Dataset records:

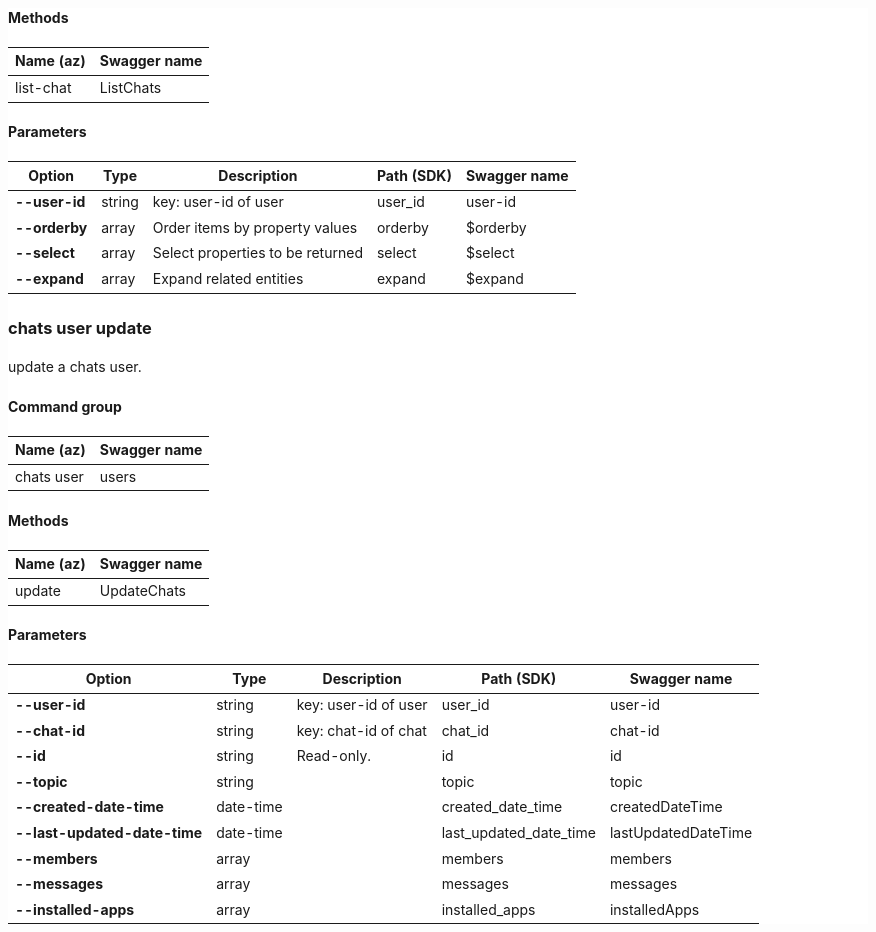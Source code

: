 #### Methods
|Name (az)|Swagger name|
|---------|------------|
|list-chat|ListChats|

#### Parameters
|Option|Type|Description|Path (SDK)|Swagger name|
|------|----|-----------|----------|------------|
|**--user-id**|string|key: user-id of user|user_id|user-id|
|**--orderby**|array|Order items by property values|orderby|$orderby|
|**--select**|array|Select properties to be returned|select|$select|
|**--expand**|array|Expand related entities|expand|$expand|

### chats user update

update a chats user.

#### Command group
|Name (az)|Swagger name|
|---------|------------|
|chats user|users|

#### Methods
|Name (az)|Swagger name|
|---------|------------|
|update|UpdateChats|

#### Parameters
|Option|Type|Description|Path (SDK)|Swagger name|
|------|----|-----------|----------|------------|
|**--user-id**|string|key: user-id of user|user_id|user-id|
|**--chat-id**|string|key: chat-id of chat|chat_id|chat-id|
|**--id**|string|Read-only.|id|id|
|**--topic**|string||topic|topic|
|**--created-date-time**|date-time||created_date_time|createdDateTime|
|**--last-updated-date-time**|date-time||last_updated_date_time|lastUpdatedDateTime|
|**--members**|array||members|members|
|**--messages**|array||messages|messages|
|**--installed-apps**|array||installed_apps|installedApps|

Exercise objective: In the data above, please extract the lines from the first one through the line with "update a chats user.", exactly, and keep pictures out.

Result of the task:
Source code

: #### Methods
|Name (az)|Swagger name|
|---------|------------|
|list-chat|ListChats|

#### Parameters
|Option|Type|Description|Path (SDK)|Swagger name|
|------|----|-----------|----------|------------|
|**--user-id**|string|key: user-id of user|user_id|user-id|
|**--orderby**|array|Order items by property values|orderby|$orderby|
|**--select**|array|Select properties to be returned|select|$select|
|**--expand**|array|Expand related entities|expand|$expand|

### chats user update

update a chats user.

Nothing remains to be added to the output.